La porta di casa, simbolicamente rappresenta la sicurezza, la certezza di un rifugio, la possibilità, alla sera, di poter lasciare fuori "i problemi" e vivere la notte in modo sereno. Quelle donne non hanno quella possibilità.
Sono tornato con questo pensiero che mi assillava la mente, e invece di fare una raccolta fondi classica per dotare quelle case di una porta, ho pensato di organizzare una manifestazione sportiva dove i ragazzi disabili avessero potuto aiutare quelle persone attraverso il divertimento, lo sport, l'inclusione e la raccolta di piccole donazioni spontanee. Abbiamo raccolto 1.000 euro destinati interamente all'acquisto delle porte e finestre di quelle abitazioni senza sicurezza, senza riparo.

"Una porta sul mondo" ha un doppio significato, dotare quelle case di una porta e aprire lo sguardo ai nostri ragazzi, aprire loro una porta su una realtà lontana. Facendo loro comprendere il senso di responsabilità, di aiuto, di inclusione verso il prossimo».
Alla manifestazione hanno partecipato diverse realtà verso le quali Latini ha rivolto un sentito ringraziamento: Unitalsi, Oratorio del Sorriso di Ceccano, Peter Pan di Castro dei Volsci, Casa dell'Amicizia, Associazione Insieme di Alatri, ASD Bocciofila Ceccano, Siloe, Centri Diurni Diaconia di Veroli e Ceprano, Monte Nebo. Ringraziamenti, inoltre, estesi al vescovo Ambrogio Spreafico e a quattro suore rwandesi presenti sul territorio di Veroli, appartenenti alla Comunità Abizeramariya di Butare.
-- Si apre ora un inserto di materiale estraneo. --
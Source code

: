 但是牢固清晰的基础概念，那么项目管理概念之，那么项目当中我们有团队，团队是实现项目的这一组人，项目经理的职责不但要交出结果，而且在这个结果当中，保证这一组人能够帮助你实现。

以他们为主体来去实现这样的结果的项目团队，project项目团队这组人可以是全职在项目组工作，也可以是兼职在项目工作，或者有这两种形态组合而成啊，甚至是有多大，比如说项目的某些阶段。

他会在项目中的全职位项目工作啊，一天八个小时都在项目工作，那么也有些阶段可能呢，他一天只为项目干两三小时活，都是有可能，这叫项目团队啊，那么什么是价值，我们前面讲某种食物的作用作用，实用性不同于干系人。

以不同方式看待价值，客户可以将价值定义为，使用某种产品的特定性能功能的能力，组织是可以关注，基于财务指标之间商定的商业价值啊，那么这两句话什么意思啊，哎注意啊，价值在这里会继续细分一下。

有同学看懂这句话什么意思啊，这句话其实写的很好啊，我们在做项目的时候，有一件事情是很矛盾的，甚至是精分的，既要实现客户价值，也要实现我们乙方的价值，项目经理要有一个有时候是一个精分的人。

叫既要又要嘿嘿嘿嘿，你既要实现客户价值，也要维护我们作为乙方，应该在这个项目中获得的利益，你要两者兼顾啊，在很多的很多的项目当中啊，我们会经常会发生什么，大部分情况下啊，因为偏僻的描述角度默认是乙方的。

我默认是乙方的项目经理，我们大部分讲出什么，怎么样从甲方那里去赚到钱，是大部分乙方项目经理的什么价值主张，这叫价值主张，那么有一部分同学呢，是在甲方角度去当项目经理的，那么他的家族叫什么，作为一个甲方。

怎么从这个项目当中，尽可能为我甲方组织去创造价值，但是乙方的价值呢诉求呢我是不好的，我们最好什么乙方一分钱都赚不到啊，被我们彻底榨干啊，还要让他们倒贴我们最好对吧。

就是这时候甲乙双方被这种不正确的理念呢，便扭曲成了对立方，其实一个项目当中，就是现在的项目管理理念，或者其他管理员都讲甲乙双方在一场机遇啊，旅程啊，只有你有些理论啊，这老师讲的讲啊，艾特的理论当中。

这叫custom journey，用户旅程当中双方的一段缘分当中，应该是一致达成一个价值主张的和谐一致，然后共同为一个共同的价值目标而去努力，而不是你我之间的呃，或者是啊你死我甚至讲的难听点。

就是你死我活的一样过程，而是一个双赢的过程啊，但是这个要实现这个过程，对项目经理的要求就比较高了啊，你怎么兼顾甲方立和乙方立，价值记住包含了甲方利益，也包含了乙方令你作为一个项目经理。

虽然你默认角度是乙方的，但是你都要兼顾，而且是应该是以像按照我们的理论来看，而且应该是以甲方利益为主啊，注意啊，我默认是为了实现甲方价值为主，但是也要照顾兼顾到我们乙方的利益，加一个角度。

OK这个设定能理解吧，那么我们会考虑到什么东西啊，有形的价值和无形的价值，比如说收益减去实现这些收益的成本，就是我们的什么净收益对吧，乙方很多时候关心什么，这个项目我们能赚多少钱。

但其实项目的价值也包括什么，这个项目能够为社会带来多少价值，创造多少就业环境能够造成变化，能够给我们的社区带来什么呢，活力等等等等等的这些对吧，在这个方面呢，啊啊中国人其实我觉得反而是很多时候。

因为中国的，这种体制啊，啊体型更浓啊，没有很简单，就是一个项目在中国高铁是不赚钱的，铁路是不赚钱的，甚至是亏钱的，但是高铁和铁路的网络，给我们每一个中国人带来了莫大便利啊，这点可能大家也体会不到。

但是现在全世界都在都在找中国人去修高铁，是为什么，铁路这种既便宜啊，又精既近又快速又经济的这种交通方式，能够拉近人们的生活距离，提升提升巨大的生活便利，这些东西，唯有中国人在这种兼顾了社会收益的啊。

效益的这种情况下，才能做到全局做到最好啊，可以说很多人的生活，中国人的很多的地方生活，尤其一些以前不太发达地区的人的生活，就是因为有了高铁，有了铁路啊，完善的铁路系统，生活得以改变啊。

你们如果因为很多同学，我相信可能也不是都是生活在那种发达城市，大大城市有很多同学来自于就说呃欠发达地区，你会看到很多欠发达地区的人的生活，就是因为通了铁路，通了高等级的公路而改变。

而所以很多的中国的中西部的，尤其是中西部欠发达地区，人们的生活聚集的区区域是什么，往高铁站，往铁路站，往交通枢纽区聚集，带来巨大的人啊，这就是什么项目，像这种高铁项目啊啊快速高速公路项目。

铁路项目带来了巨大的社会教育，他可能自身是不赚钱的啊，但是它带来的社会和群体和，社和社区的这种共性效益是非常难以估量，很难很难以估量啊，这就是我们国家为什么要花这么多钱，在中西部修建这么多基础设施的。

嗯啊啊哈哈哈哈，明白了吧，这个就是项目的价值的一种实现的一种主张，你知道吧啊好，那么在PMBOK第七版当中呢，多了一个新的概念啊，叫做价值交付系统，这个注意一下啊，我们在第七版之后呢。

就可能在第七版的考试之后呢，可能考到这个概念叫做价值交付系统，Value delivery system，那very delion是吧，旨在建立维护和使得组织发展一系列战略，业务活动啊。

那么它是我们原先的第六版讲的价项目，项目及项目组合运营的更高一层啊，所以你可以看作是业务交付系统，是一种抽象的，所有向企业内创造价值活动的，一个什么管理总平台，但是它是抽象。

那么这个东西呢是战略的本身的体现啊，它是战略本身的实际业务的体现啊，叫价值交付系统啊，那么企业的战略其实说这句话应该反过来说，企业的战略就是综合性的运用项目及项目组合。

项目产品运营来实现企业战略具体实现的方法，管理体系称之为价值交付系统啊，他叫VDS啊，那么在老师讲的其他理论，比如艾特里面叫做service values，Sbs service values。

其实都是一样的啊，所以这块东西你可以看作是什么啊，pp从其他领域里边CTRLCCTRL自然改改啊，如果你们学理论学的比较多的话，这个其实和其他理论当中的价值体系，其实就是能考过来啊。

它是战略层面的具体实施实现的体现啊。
Ed ancora la Caritas diocesana per la partecipazione all'organizzazione della giornata, alla preparazione del pranzo fatto in Fattoria Vetuscolana e per i progetti che da tanti anni cura in Rwanda (tra tutti il servizio civile, il sostegno scolastico dei bambini e sostegno abitativo).
Dunque, una bellissima giornata all'insegna dello sport e della solidarietà, quella che si è svolta nel Villaggio dell'amicizia a Ceccano. I partecipanti si sono cimentati in diverse attività sportive quali, calcio, backet, bocce e Kenjutsu (con Gaetano Corbino).